● **YOUR ASSIGNMENT**:
Where a line in the records below contains the string "tilbake", tally it; give only the final number.
------------------------------------------------------------
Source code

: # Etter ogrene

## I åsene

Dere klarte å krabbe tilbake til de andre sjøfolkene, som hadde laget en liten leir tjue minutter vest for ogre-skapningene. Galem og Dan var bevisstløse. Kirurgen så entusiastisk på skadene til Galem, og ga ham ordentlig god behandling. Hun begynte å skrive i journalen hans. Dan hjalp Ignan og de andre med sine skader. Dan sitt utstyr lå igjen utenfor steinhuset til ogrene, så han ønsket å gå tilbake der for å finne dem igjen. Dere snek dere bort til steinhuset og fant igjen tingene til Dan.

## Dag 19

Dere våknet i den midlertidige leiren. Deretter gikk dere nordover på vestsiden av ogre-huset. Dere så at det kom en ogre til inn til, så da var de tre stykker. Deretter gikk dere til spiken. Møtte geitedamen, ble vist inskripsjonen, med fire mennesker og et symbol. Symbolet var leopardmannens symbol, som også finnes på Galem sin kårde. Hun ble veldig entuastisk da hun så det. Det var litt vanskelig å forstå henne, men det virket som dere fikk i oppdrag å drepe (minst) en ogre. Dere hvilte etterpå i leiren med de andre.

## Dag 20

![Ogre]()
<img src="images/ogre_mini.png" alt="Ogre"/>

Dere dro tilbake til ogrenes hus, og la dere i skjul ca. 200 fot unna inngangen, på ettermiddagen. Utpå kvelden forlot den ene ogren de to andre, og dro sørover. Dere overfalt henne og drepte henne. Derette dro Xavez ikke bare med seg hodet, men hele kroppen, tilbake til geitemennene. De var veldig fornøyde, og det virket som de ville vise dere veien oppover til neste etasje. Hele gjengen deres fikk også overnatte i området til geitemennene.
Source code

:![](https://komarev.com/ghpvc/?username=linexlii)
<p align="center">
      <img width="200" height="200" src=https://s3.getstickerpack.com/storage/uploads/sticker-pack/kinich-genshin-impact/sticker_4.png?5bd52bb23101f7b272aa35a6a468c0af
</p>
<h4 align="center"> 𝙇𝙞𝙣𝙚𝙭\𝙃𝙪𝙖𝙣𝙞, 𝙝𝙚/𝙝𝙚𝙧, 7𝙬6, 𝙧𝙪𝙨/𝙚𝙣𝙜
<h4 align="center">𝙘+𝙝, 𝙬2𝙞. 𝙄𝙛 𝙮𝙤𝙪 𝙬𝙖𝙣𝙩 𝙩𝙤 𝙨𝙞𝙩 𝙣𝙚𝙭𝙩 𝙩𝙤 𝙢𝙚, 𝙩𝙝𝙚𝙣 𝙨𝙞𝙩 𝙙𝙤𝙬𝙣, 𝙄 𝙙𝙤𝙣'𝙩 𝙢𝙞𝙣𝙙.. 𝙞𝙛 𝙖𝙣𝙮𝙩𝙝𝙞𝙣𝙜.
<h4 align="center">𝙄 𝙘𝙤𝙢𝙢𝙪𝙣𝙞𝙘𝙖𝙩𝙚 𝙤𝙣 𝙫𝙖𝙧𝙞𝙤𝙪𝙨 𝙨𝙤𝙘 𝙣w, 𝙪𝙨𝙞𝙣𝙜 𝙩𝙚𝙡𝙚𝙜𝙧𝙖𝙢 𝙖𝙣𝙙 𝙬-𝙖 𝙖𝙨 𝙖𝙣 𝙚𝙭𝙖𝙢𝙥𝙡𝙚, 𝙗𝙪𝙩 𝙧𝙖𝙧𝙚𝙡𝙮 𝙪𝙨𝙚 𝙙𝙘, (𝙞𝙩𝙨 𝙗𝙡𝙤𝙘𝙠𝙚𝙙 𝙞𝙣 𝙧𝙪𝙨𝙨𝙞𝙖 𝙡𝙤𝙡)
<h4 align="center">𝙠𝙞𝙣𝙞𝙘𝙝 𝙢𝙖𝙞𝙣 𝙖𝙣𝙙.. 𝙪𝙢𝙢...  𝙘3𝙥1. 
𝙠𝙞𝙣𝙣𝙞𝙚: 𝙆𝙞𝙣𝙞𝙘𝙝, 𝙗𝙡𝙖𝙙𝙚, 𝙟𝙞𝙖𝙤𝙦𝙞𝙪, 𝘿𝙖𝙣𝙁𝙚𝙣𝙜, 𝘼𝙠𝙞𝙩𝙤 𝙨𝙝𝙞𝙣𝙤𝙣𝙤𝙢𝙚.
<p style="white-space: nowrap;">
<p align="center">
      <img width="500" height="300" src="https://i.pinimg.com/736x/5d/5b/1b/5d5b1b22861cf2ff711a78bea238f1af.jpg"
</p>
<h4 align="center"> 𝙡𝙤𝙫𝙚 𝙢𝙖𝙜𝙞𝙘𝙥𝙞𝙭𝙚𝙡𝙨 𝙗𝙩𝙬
------------------------------------------------------------
● **ANSWER AREA**:
2